Sto tentando di generare previsione intervalli utilizzando la funzione predict() per un nuovo set di dati, ma su più di un modello che ho generato per un set di dati. Io sono relativamente inesperto utilizzo di lapply, ma la cifra dovrebbe essere di grande aiuto in questo processo:
#Calling in my libraries:
library(dplyr)
#Creating dataset:
DNase <- DNase
#Generating models, one for each "Run" in DNAse:
model_dna <- DNase %>%
group_by(Run) %>%
do(model_dna_group = lm(log(density) ~ log(conc), data = .)) %>% ungroup()
#Creating a new data set to be used to generate predictions:
new_dna <- as.data.frame(DNase$conc) %>%
mutate(conc = DNase$conc * 2) %>% select(conc)

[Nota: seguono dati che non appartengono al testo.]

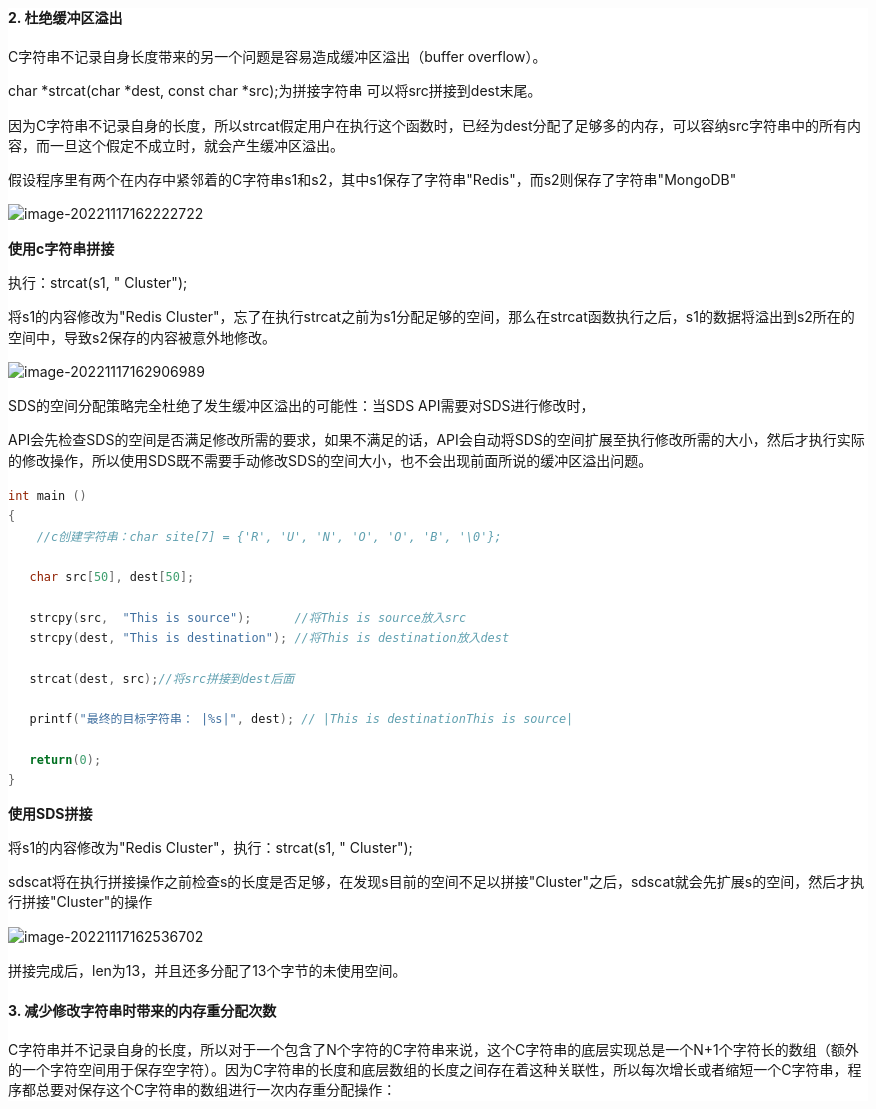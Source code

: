 #### 2. 杜绝缓冲区溢出

C字符串不记录自身长度带来的另一个问题是容易造成缓冲区溢出（buffer overflow）。

char *strcat(char *dest, const char *src);为拼接字符串 可以将src拼接到dest末尾。

因为C字符串不记录自身的长度，所以strcat假定用户在执行这个函数时，已经为dest分配了足够多的内存，可以容纳src字符串中的所有内容，而一旦这个假定不成立时，就会产生缓冲区溢出。

假设程序里有两个在内存中紧邻着的C字符串s1和s2，其中s1保存了字符串"Redis"，而s2则保存了字符串"MongoDB"

![image-20221117162222722](https://mynotepicbed.oss-cn-beijing.aliyuncs.com/img/image-20221117162222722.png)

**使用c字符串拼接**

执行：strcat(s1, " Cluster");

将s1的内容修改为"Redis Cluster"，忘了在执行strcat之前为s1分配足够的空间，那么在strcat函数执行之后，s1的数据将溢出到s2所在的空间中，导致s2保存的内容被意外地修改。

![image-20221117162906989](https://mynotepicbed.oss-cn-beijing.aliyuncs.com/img/image-20221117162906989.png)

SDS的空间分配策略完全杜绝了发生缓冲区溢出的可能性：当SDS API需要对SDS进行修改时，

API会先检查SDS的空间是否满足修改所需的要求，如果不满足的话，API会自动将SDS的空间扩展至执行修改所需的大小，然后才执行实际的修改操作，所以使用SDS既不需要手动修改SDS的空间大小，也不会出现前面所说的缓冲区溢出问题。

```c
int main ()
{
    //c创建字符串：char site[7] = {'R', 'U', 'N', 'O', 'O', 'B', '\0'};
    
   char src[50], dest[50];
 
   strcpy(src,  "This is source");      //将This is source放入src
   strcpy(dest, "This is destination"); //将This is destination放入dest
 
   strcat(dest, src);//将src拼接到dest后面
  
   printf("最终的目标字符串： |%s|", dest); // |This is destinationThis is source|
   
   return(0);
}
```

**使用SDS拼接**

将s1的内容修改为"Redis Cluster"，执行：strcat(s1, " Cluster");

sdscat将在执行拼接操作之前检查s的长度是否足够，在发现s目前的空间不足以拼接"Cluster"之后，sdscat就会先扩展s的空间，然后才执行拼接"Cluster"的操作

![image-20221117162536702](https://mynotepicbed.oss-cn-beijing.aliyuncs.com/img/image-20221117162536702.png)

拼接完成后，len为13，并且还多分配了13个字节的未使用空间。

#### 3. 减少修改字符串时带来的内存重分配次数

C字符串并不记录自身的长度，所以对于一个包含了N个字符的C字符串来说，这个C字符串的底层实现总是一个N+1个字符长的数组（额外的一个字符空间用于保存空字符）。因为C字符串的长度和底层数组的长度之间存在着这种关联性，所以每次增长或者缩短一个C字符串，程序都总要对保存这个C字符串的数组进行一次内存重分配操作：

#Attempting to apply predict to these models for a new data frame:
new_dna_w_predictions <- lapply(
X = model_dna,
FUN = predict,
newdata = new_dna,
interval = "prediction",
level = 0.9
)
Tuttavia, questo attira il seguente errore:
Errore nell'ottenere(come.carattere(DIVERTIMENTO), mode = "funzione", pe = pe) : oggetto 'model_dna' di modalità "funzione" non è stato trovato
Io non sono certo il modo migliore per strutturare questo lapply funzione, soprattutto quando viene utilizzato su più di un modello. C'è in genere un modo più pulito per avvicinarsi a questo?